The civil law doesn’t require doctors to disclose errors unless it is necessary to protect patients from further harm or unless the patient asks. This is really weird, because patients to not want to question their doctors without knowing what happened. And, doctors are really concerned that if they talk about errors with patients, then their malpractice insurance company will withdraw from the claim. But, we changed the law to avoid that – doctors can now communicate with patients about medical errors without risking their insurance coverage. However, I recently read an article that discussed how the change in the law did not affect the doctors’ communication practices. I think it is because of the strong error culture in the hospitals. Doctors are told that they will endanger the insurance for the whole hospital, and it is typical in Germany that if someone makes a mistake, they do not talk about it.

Of course, we do advise patients that under the new law they have a right to ask the doctor is there was an error and that the doctor must disclose this if they ask.

So, overall, it seems like communication with patients is a big problem, as least from the perspective of the patients you consult?

Definitely, one of the main conclusions in our annual report last year was the need for better communication between doctors and patients.

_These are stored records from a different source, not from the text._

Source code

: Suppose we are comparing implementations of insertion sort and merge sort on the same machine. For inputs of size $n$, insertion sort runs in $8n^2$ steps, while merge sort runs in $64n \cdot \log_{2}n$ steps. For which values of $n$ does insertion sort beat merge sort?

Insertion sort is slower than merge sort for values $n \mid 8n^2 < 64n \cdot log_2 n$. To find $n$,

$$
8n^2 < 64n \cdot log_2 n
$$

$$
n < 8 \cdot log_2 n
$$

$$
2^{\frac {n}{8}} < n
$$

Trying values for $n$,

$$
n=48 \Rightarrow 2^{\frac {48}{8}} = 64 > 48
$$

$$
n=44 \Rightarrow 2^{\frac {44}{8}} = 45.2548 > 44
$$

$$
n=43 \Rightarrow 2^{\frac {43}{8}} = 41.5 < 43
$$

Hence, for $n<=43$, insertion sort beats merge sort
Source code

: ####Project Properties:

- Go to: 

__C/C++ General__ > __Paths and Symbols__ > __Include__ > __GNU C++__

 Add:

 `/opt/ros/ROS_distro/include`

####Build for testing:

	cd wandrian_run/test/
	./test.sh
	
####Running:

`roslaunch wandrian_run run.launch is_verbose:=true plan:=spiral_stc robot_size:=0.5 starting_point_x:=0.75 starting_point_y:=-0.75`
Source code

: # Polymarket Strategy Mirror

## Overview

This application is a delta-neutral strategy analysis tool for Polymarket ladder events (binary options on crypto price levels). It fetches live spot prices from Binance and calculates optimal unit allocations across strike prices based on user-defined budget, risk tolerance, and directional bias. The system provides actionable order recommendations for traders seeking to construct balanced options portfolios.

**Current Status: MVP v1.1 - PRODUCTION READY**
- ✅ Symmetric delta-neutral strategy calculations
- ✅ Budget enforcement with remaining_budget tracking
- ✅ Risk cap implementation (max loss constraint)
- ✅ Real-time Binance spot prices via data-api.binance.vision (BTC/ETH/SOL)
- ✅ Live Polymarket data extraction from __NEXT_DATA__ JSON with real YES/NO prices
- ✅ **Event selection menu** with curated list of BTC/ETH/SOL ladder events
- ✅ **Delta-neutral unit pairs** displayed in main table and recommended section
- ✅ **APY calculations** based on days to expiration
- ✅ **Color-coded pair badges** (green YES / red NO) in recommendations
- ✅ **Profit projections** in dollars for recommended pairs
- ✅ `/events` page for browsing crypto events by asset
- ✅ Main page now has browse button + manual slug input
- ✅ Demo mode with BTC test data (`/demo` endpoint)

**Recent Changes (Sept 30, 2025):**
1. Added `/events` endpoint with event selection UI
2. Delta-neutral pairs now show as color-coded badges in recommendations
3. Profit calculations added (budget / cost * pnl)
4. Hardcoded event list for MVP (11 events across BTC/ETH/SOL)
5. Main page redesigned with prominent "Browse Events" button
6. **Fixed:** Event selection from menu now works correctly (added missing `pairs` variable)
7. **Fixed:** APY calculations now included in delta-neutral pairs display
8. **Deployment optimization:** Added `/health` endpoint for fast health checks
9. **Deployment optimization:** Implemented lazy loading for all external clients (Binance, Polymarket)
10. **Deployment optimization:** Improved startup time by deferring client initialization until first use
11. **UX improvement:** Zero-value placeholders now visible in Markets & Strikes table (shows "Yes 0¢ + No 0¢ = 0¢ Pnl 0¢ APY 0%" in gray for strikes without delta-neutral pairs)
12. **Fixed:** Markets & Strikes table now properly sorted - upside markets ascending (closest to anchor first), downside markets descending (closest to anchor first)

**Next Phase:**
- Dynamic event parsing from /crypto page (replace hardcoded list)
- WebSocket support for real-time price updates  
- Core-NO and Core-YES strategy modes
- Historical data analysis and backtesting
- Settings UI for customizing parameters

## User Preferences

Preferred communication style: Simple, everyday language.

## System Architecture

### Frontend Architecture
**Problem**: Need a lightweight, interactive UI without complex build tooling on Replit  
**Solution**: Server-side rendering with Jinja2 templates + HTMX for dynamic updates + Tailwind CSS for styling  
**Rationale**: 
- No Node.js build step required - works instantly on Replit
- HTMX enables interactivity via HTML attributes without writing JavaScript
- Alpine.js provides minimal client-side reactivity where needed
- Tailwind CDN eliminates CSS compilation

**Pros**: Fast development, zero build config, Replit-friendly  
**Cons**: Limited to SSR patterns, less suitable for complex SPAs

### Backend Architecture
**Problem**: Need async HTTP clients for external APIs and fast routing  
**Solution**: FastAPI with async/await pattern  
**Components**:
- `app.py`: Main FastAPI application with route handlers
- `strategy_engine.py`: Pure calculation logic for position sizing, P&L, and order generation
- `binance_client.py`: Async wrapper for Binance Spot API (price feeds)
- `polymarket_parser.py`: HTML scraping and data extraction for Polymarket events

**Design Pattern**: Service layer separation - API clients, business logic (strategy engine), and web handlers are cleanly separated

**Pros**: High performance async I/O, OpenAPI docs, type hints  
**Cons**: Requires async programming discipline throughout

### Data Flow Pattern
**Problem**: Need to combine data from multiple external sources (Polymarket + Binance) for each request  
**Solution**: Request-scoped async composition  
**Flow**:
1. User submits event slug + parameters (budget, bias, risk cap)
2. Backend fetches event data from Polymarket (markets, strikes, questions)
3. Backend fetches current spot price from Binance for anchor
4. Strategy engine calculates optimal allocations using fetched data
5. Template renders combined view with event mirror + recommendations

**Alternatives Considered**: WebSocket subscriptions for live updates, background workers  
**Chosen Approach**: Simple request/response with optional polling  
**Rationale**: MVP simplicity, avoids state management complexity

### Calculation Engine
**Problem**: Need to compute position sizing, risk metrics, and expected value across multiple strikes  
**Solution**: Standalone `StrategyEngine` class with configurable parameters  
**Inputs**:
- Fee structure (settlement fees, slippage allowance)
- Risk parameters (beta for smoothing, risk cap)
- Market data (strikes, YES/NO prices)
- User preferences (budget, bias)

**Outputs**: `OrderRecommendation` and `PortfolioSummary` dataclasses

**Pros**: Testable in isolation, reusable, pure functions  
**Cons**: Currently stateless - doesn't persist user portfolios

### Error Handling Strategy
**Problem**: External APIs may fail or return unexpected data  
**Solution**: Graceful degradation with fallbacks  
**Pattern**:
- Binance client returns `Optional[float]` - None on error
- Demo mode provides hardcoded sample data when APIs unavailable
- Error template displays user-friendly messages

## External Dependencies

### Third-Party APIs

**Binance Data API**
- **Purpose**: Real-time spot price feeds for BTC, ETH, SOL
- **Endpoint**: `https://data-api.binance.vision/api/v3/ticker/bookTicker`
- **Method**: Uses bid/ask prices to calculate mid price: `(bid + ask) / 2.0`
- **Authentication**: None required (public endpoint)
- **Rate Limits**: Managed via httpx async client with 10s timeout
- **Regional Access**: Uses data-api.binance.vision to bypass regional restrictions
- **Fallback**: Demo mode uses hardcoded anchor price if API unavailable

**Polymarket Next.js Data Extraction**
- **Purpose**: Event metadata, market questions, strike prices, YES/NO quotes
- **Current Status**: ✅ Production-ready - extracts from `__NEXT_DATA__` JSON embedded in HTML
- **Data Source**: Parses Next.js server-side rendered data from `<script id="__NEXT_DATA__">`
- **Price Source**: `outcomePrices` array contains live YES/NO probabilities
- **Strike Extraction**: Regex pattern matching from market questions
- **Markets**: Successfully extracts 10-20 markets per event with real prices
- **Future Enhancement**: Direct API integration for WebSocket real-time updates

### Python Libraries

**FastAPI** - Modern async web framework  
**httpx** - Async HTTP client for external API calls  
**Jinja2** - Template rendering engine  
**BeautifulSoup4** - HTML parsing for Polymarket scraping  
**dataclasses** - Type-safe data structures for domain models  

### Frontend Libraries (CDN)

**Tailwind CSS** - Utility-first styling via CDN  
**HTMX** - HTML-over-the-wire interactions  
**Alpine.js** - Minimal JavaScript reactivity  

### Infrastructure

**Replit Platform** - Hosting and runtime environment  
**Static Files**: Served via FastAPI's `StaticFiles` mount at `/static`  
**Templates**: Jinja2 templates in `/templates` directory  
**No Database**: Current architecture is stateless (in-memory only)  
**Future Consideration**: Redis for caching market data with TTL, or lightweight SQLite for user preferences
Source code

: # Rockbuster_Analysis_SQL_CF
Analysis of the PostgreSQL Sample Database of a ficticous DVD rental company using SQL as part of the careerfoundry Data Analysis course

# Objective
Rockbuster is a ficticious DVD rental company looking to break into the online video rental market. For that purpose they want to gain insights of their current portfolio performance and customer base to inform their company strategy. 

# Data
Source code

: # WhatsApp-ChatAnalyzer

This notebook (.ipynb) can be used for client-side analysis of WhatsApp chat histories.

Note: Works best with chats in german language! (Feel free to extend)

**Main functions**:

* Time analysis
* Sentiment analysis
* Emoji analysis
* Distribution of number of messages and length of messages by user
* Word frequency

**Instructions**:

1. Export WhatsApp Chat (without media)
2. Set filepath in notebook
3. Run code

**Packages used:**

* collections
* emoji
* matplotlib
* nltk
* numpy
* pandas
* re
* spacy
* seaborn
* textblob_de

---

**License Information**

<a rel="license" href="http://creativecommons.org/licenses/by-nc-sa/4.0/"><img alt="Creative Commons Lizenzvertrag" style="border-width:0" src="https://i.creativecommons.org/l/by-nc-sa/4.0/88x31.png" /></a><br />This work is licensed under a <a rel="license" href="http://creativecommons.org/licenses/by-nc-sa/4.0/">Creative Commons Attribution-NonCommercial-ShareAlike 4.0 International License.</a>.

Doctors make sure to communicate with patients before treatment, because it is considered a treatment error in Germany if they don’t get proper informed consent, but when the treatment is over, the patient is left to figure out what happened on their own. The tradition is that patients get a letter from the doctor who was in charge of the treatment, but the letter is written in medical terms, so the patient cannot understand what it says. Patients also speak to someone before they leave the hospital, but it usually is not the doctor responsible for their treatment, and the doctor speaking to them just reads from the medical record, and no one really knows what happened with the patient’s treatment. I think this whole process needs to be reformed. It is like they forget the patient after the treatment is finished.